A veces necesitamos que Jesús vuelque las mesas de los cambistas que se han instalado en nuestras almas, que saque a los mercaderes (con sus bestias) que transitan allí dentro. No le tengas miedo. Al contrario: pídeselo.

Vamos con Jesús. Y después de un día intenso, un día bueno (¡muy bueno!), lleno de emociones, entramos en Jerusalén, en el Templo. Yo noto algo en tu mirada Jesús…

Tú, que eres parte de este grupo que acompaña al Maestro, lo notas también. Cruzamos miradas entre nosotros y nos encogemos de hombros, pues no sabemos decir de qué se trata exactamente. Pero de que aquí pasa algo, pasa algo. Se ve en la mirada de Jesús.

San Marcos apunta en su evangelio que después de observar todo atentamente, como ya era hora tardía, salió para Betania con los doce.

Al día siguiente volvemos a Jerusalén, volvemos al Templo.

“La casa de Dios tiene sus atrios, y uno de ellos, el de los gentiles, termina en un cercado de piedra que no pueden traspasarlo más que los judíos. 

Grandes letreros en griego y latín amenazan con pena de muerte al pagano que intente atravesarlo”

(Los defectos de los santos, Jesús Urteaga).

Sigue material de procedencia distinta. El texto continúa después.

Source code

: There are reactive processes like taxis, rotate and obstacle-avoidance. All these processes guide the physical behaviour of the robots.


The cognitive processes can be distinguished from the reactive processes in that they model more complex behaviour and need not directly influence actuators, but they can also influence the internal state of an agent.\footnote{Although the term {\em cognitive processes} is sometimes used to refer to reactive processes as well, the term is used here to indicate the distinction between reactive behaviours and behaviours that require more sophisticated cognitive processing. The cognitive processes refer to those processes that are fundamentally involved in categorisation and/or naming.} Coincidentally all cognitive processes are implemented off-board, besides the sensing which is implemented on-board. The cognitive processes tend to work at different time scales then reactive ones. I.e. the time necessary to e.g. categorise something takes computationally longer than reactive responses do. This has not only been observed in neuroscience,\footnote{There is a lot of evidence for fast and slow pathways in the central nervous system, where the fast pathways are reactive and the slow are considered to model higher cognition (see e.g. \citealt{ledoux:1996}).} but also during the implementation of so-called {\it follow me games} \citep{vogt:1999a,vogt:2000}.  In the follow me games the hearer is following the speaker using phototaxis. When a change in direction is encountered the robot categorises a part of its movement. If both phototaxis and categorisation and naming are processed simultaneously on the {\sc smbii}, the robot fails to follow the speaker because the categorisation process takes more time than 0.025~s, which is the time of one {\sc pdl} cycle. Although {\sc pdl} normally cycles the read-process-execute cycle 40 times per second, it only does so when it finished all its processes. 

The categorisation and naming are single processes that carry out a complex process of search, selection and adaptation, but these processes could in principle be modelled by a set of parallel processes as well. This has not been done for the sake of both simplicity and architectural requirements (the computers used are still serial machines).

Y en el atrio del Templo de Jerusalén se cambian dracmas y estáteres por las únicas monedas que se admiten en el tesoro: los siclos. Todo israelita (a partir de los veinte años) debe pagar al Templo, como impuesto anual, medio siclo como

“Rescate por su vida”

(Ex 30, 12).

Es la ley. Es la costumbre (“This is the way” diría Mandalorian…).

Seguimos en el Templo, y por los rincones hay cambistas y vendedores de bueyes, ovejas, palomas y jaulas. Entre tanto caos no podemos recogernos en oración. Esto no está bien, no puede estar bien…

Ahora entendemos más el contenido de esa mirada de Jesús de ayer. Que es la misma que le vemos hoy. Porque Él ve lo mismo que vemos tú y yo.

“Y todo esto nos parece sorprendente, absurdo; el Templo es el único lugar designado al culto oficial de Yahvéh, desde los tiempos de Salomón. Y ahora la estancia de las plegarias se ha convertido en cueva de profanaciones. (…) El lugar de oración y culto se ha convertido en cueva de ladrones”.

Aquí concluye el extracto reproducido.